* **TASK GOAL**:
Within the entries below, the lines from the one with "BranchEqualCoreAir<1> | 22001684 | 16" through the one with "15 | 524,288" are to be set down exactly, both ends kept.

* **LISTED RECORDS**:
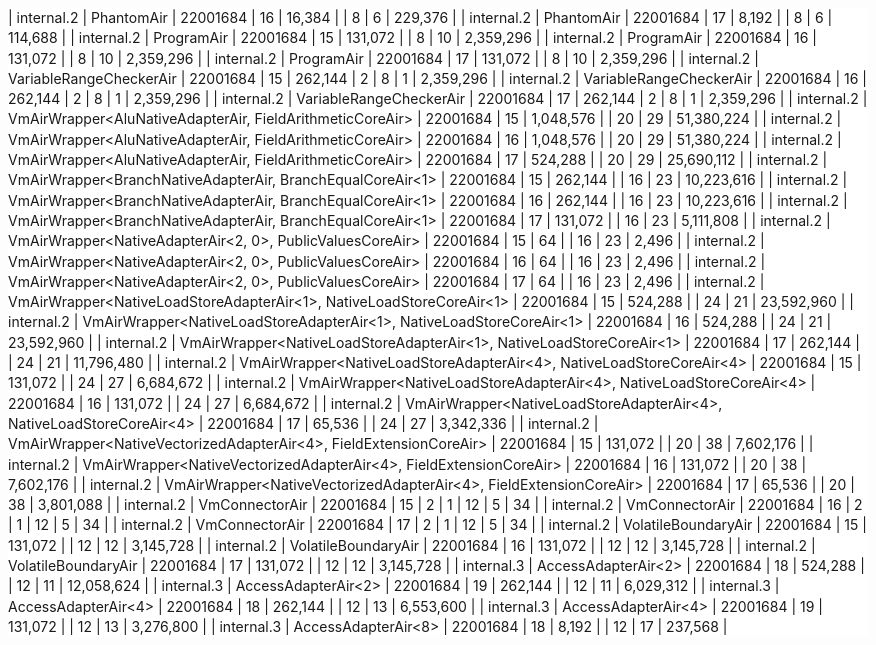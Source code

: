 | internal.2 | PhantomAir | 22001684 | 16 | 16,384 |  | 8 | 6 | 229,376 | 
| internal.2 | PhantomAir | 22001684 | 17 | 8,192 |  | 8 | 6 | 114,688 | 
| internal.2 | ProgramAir | 22001684 | 15 | 131,072 |  | 8 | 10 | 2,359,296 | 
| internal.2 | ProgramAir | 22001684 | 16 | 131,072 |  | 8 | 10 | 2,359,296 | 
| internal.2 | ProgramAir | 22001684 | 17 | 131,072 |  | 8 | 10 | 2,359,296 | 
| internal.2 | VariableRangeCheckerAir | 22001684 | 15 | 262,144 | 2 | 8 | 1 | 2,359,296 | 
| internal.2 | VariableRangeCheckerAir | 22001684 | 16 | 262,144 | 2 | 8 | 1 | 2,359,296 | 
| internal.2 | VariableRangeCheckerAir | 22001684 | 17 | 262,144 | 2 | 8 | 1 | 2,359,296 | 
| internal.2 | VmAirWrapper<AluNativeAdapterAir, FieldArithmeticCoreAir> | 22001684 | 15 | 1,048,576 |  | 20 | 29 | 51,380,224 | 
| internal.2 | VmAirWrapper<AluNativeAdapterAir, FieldArithmeticCoreAir> | 22001684 | 16 | 1,048,576 |  | 20 | 29 | 51,380,224 | 
| internal.2 | VmAirWrapper<AluNativeAdapterAir, FieldArithmeticCoreAir> | 22001684 | 17 | 524,288 |  | 20 | 29 | 25,690,112 | 
| internal.2 | VmAirWrapper<BranchNativeAdapterAir, BranchEqualCoreAir<1> | 22001684 | 15 | 262,144 |  | 16 | 23 | 10,223,616 | 
| internal.2 | VmAirWrapper<BranchNativeAdapterAir, BranchEqualCoreAir<1> | 22001684 | 16 | 262,144 |  | 16 | 23 | 10,223,616 | 
| internal.2 | VmAirWrapper<BranchNativeAdapterAir, BranchEqualCoreAir<1> | 22001684 | 17 | 131,072 |  | 16 | 23 | 5,111,808 | 
| internal.2 | VmAirWrapper<NativeAdapterAir<2, 0>, PublicValuesCoreAir> | 22001684 | 15 | 64 |  | 16 | 23 | 2,496 | 
| internal.2 | VmAirWrapper<NativeAdapterAir<2, 0>, PublicValuesCoreAir> | 22001684 | 16 | 64 |  | 16 | 23 | 2,496 | 
| internal.2 | VmAirWrapper<NativeAdapterAir<2, 0>, PublicValuesCoreAir> | 22001684 | 17 | 64 |  | 16 | 23 | 2,496 | 
| internal.2 | VmAirWrapper<NativeLoadStoreAdapterAir<1>, NativeLoadStoreCoreAir<1> | 22001684 | 15 | 524,288 |  | 24 | 21 | 23,592,960 | 
| internal.2 | VmAirWrapper<NativeLoadStoreAdapterAir<1>, NativeLoadStoreCoreAir<1> | 22001684 | 16 | 524,288 |  | 24 | 21 | 23,592,960 | 
| internal.2 | VmAirWrapper<NativeLoadStoreAdapterAir<1>, NativeLoadStoreCoreAir<1> | 22001684 | 17 | 262,144 |  | 24 | 21 | 11,796,480 | 
| internal.2 | VmAirWrapper<NativeLoadStoreAdapterAir<4>, NativeLoadStoreCoreAir<4> | 22001684 | 15 | 131,072 |  | 24 | 27 | 6,684,672 | 
| internal.2 | VmAirWrapper<NativeLoadStoreAdapterAir<4>, NativeLoadStoreCoreAir<4> | 22001684 | 16 | 131,072 |  | 24 | 27 | 6,684,672 | 
| internal.2 | VmAirWrapper<NativeLoadStoreAdapterAir<4>, NativeLoadStoreCoreAir<4> | 22001684 | 17 | 65,536 |  | 24 | 27 | 3,342,336 | 
| internal.2 | VmAirWrapper<NativeVectorizedAdapterAir<4>, FieldExtensionCoreAir> | 22001684 | 15 | 131,072 |  | 20 | 38 | 7,602,176 | 
| internal.2 | VmAirWrapper<NativeVectorizedAdapterAir<4>, FieldExtensionCoreAir> | 22001684 | 16 | 131,072 |  | 20 | 38 | 7,602,176 | 
| internal.2 | VmAirWrapper<NativeVectorizedAdapterAir<4>, FieldExtensionCoreAir> | 22001684 | 17 | 65,536 |  | 20 | 38 | 3,801,088 | 
| internal.2 | VmConnectorAir | 22001684 | 15 | 2 | 1 | 12 | 5 | 34 | 
| internal.2 | VmConnectorAir | 22001684 | 16 | 2 | 1 | 12 | 5 | 34 | 
| internal.2 | VmConnectorAir | 22001684 | 17 | 2 | 1 | 12 | 5 | 34 | 
| internal.2 | VolatileBoundaryAir | 22001684 | 15 | 131,072 |  | 12 | 12 | 3,145,728 | 
| internal.2 | VolatileBoundaryAir | 22001684 | 16 | 131,072 |  | 12 | 12 | 3,145,728 | 
| internal.2 | VolatileBoundaryAir | 22001684 | 17 | 131,072 |  | 12 | 12 | 3,145,728 | 
| internal.3 | AccessAdapterAir<2> | 22001684 | 18 | 524,288 |  | 12 | 11 | 12,058,624 | 
| internal.3 | AccessAdapterAir<2> | 22001684 | 19 | 262,144 |  | 12 | 11 | 6,029,312 | 
| internal.3 | AccessAdapterAir<4> | 22001684 | 18 | 262,144 |  | 12 | 13 | 6,553,600 | 
| internal.3 | AccessAdapterAir<4> | 22001684 | 19 | 131,072 |  | 12 | 13 | 3,276,800 | 
| internal.3 | AccessAdapterAir<8> | 22001684 | 18 | 8,192 |  | 12 | 17 | 237,568 | 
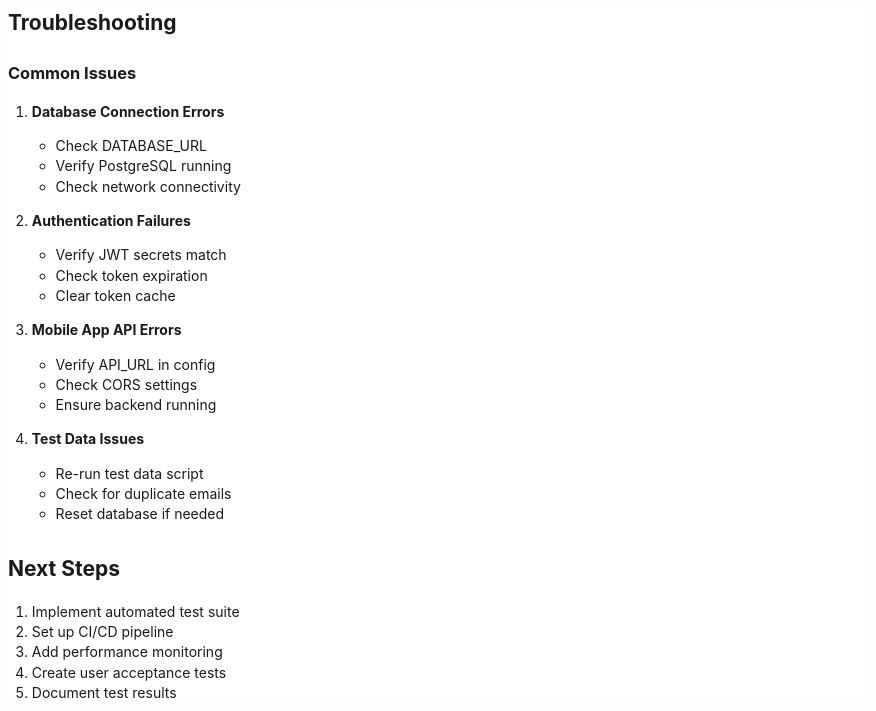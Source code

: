 ## Troubleshooting

### Common Issues

1. **Database Connection Errors**
   - Check DATABASE_URL
   - Verify PostgreSQL running
   - Check network connectivity

2. **Authentication Failures**
   - Verify JWT secrets match
   - Check token expiration
   - Clear token cache

3. **Mobile App API Errors**
   - Verify API_URL in config
   - Check CORS settings
   - Ensure backend running

4. **Test Data Issues**
   - Re-run test data script
   - Check for duplicate emails
   - Reset database if needed

## Next Steps

1. Implement automated test suite
2. Set up CI/CD pipeline
3. Add performance monitoring
4. Create user acceptance tests
5. Document test results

* **SOLUTION TO THIS TASK**:
| internal.2 | VmAirWrapper<BranchNativeAdapterAir, BranchEqualCoreAir<1> | 22001684 | 16 | 262,144 |  | 16 | 23 | 10,223,616 | 
| internal.2 | VmAirWrapper<BranchNativeAdapterAir, BranchEqualCoreAir<1> | 22001684 | 17 | 131,072 |  | 16 | 23 | 5,111,808 | 
| internal.2 | VmAirWrapper<NativeAdapterAir<2, 0>, PublicValuesCoreAir> | 22001684 | 15 | 64 |  | 16 | 23 | 2,496 | 
| internal.2 | VmAirWrapper<NativeAdapterAir<2, 0>, PublicValuesCoreAir> | 22001684 | 16 | 64 |  | 16 | 23 | 2,496 | 
| internal.2 | VmAirWrapper<NativeAdapterAir<2, 0>, PublicValuesCoreAir> | 22001684 | 17 | 64 |  | 16 | 23 | 2,496 | 
| internal.2 | VmAirWrapper<NativeLoadStoreAdapterAir<1>, NativeLoadStoreCoreAir<1> | 22001684 | 15 | 524,288 |  | 24 | 21 | 23,592,960 | 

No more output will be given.